These unconventional types of arrangements are gaining more and more traction among the corporates, wherein such corporate restructurings not only provides for traditional benefits like economies of scale of production, reduction in cost, entrance to new markets, diversification, increase in market shares, etc but also opens new possibilities wherein the corporates can bypass the large web of compliances and regulations, can benefit themselves of opportunities of tax benefits, or can piggyback on the existing goodwill and reputation of the existing large company.

Such eccentric and atypical form of corporate restructuring is known as ‘Reverse Merger’ or ‘Reverse Takeover’. Although ‘Reverse Merger’ or ‘Reverse Takeover’ is not defined anywhere in the statutes per se, it can be referred to as a type of acquisition where a financially sound, smaller private company acquires a sick public company by purchasing its majority shares in their attempt to bypass the costly, cumbersome, and complex process of “going public” or getting into the process of Initial Public Offers (IPOs). In this process, the healthy private company loses its identity, whereas the unfruitful public company retains its name and identity.

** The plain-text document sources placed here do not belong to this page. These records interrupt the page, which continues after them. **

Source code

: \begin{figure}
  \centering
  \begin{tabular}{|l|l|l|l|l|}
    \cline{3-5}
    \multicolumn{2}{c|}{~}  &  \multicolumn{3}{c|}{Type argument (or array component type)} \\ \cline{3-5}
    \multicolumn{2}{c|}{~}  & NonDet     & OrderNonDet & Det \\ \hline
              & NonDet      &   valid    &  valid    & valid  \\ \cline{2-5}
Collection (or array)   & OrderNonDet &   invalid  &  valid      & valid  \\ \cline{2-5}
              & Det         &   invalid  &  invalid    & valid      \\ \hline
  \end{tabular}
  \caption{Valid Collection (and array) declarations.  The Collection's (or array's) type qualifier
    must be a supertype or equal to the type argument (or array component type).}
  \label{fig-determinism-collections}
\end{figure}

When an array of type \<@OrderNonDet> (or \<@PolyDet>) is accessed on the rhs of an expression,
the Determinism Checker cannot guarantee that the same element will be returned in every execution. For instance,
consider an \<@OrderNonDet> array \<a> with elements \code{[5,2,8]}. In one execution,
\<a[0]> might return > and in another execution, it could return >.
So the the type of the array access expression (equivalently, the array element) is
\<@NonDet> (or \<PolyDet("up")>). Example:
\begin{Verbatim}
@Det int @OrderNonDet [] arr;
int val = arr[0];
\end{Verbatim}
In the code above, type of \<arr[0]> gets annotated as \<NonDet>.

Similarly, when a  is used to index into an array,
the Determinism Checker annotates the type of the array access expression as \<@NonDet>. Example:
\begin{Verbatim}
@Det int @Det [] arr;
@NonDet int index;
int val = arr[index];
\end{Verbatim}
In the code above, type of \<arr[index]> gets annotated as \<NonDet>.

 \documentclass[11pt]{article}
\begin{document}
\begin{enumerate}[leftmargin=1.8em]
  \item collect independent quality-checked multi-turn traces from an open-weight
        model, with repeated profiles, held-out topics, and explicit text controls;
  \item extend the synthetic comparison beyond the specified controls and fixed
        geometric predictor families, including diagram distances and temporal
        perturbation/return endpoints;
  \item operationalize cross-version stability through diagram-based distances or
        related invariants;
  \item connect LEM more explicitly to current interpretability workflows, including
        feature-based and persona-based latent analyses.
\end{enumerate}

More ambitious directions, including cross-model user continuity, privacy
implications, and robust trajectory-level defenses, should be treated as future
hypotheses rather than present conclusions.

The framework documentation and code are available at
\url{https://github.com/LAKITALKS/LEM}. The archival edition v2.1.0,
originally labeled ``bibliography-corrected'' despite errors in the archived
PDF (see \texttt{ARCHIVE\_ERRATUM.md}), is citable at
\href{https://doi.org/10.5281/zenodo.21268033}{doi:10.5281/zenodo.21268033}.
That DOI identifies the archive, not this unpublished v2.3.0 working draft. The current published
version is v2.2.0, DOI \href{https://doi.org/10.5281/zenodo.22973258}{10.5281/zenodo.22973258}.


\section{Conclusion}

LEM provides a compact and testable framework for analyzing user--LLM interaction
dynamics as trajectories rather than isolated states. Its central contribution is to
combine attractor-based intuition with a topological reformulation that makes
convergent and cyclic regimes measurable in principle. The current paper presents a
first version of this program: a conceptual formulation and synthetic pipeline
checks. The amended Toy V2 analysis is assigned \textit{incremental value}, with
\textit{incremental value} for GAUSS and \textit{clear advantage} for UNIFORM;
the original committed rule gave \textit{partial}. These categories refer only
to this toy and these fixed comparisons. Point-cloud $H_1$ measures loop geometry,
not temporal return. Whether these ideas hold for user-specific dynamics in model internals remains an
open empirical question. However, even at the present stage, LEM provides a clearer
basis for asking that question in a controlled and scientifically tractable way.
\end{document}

In India, the first ever situation of the arrangement of reverse merger bid under section 394 of the Companies Act, 1956 was observed in the case of ‘Bihari Mills Limited ([1985]58COMPCAS6(GUJ)’. Hon’ble Gujarat High Court, while hearing the petition of amalgamation of Maneklal Harilal Spg. & Mfg. Co. Ltd. (“the transferor company”) with the Bihari Mills Ltd. (“the transferee company”), observed that this is not a usual amalgamation of a sick unit which is non-viable with a healthy or prosperous unit, but precisely the reverse of it. Under such scheme, the entire undertaking of the transferor company is to be merged and vested in the transferee company. Subsequently, in the year 1994, one more case was observed where a financial sound ‘Godrej Soaps Ltd’ merged with its loss making subsidiary namely ‘Gujarat Godrej Innovative chemical’, and adopted its original name ‘Godrej Soaps Ltd’ after the said restructuring.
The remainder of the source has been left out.